Según advierte la profesional, otra señal que merece atención es el aislamiento social. “Si bien durante la adolescencia es normal buscar más espacios de privacidad, cuando un joven deja de relacionarse con sus amigos, pierde interés en actividades que antes disfrutaba o se mantiene constantemente apartado, puede estar enfrentando dificultades emocionales que requieren apoyo”.

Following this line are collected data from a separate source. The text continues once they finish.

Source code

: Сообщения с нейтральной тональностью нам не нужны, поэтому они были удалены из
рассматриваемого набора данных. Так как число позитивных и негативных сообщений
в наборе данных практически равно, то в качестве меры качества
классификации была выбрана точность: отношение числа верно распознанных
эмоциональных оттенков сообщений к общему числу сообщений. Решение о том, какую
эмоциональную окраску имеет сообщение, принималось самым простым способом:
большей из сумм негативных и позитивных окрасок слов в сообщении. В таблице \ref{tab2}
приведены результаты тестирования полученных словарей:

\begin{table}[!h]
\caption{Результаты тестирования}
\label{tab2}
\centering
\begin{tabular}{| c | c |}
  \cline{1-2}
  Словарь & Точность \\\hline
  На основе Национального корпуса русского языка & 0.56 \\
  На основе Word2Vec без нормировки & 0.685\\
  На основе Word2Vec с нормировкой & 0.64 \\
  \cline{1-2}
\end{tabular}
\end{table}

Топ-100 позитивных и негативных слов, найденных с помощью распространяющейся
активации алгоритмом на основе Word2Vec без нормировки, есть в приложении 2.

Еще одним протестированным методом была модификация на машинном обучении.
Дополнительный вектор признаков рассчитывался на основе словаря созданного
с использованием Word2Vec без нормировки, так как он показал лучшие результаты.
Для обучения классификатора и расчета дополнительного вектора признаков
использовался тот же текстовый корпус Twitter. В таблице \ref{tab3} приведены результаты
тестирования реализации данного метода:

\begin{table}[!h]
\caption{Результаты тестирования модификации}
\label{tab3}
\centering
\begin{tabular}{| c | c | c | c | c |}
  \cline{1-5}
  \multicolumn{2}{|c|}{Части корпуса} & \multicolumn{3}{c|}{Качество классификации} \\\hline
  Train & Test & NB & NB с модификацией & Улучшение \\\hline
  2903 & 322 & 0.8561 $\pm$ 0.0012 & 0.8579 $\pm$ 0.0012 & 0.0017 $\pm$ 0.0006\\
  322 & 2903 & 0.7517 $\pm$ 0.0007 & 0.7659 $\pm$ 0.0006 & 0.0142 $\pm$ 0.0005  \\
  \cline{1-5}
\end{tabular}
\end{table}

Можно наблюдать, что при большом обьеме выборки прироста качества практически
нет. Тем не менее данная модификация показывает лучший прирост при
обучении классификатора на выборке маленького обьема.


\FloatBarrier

Uno de los fenómenos que más preocupa a los especialistas es el llamado «sufrimiento invisible». Se trata de adolescentes que continúan asistiendo al colegio, mantienen una apariencia de normalidad e incluso pueden relacionarse adecuadamente con sus compañeros, pero que internamente están atravesando niveles importantes de angustia, ansiedad o desesperanza. “Por eso, muchas veces las señales más importantes no son las conductas aisladas, sino los cambios sostenidos respecto de cómo ese estudiante era habitualmente”, recalca Ovalle.

Frente a esta realidad, la pregunta no debería ser únicamente «¿qué le pasa con las notas?» o «¿por qué se está portando mal?», sino también «¿qué le está pasando?» y «¿cómo podemos ayudarlo?».

Los factores protectores más importantes durante la adolescencia son la existencia de vínculos significativos con adultos. Sentirse escuchado, contenido y acompañado puede marcar una diferencia enorme en momentos de dificultad.

“Tanto las familias como los colegios cumplen un rol fundamental. Más que transformarse en vigilantes, los adultos deben convertirse en observadores atentos de los cambios. Mantener espacios de conversación, interesarse genuinamente por cómo se sienten los adolescentes, validar sus emociones y estar disponibles para escuchar sin juzgar son acciones simples que tienen un impacto profundo”, enfatiza Camila Ovalle.

En el ámbito escolar, la co fundadora de Bow Care es clara: “fortalecer el vínculo entre estudiantes y adultos de referencia, generar espacios de confianza y promover una cultura de cuidado puede favorecer la detección temprana de dificultades antes de que estas se agraven”.

Muchas veces un profesor, un inspector, un orientador o un encargado de convivencia puede convertirse en la persona que permite que un estudiante pida ayuda a tiempo.

Escuchar esas señales, que muchas veces entregan los adolescentes, junto con acompañar y fortalecer los vínculos sigue y seguirá siendo una de las herramientas más efectivas para prevenir problemas mayores y promover el bienestar de nuestros jóvenes.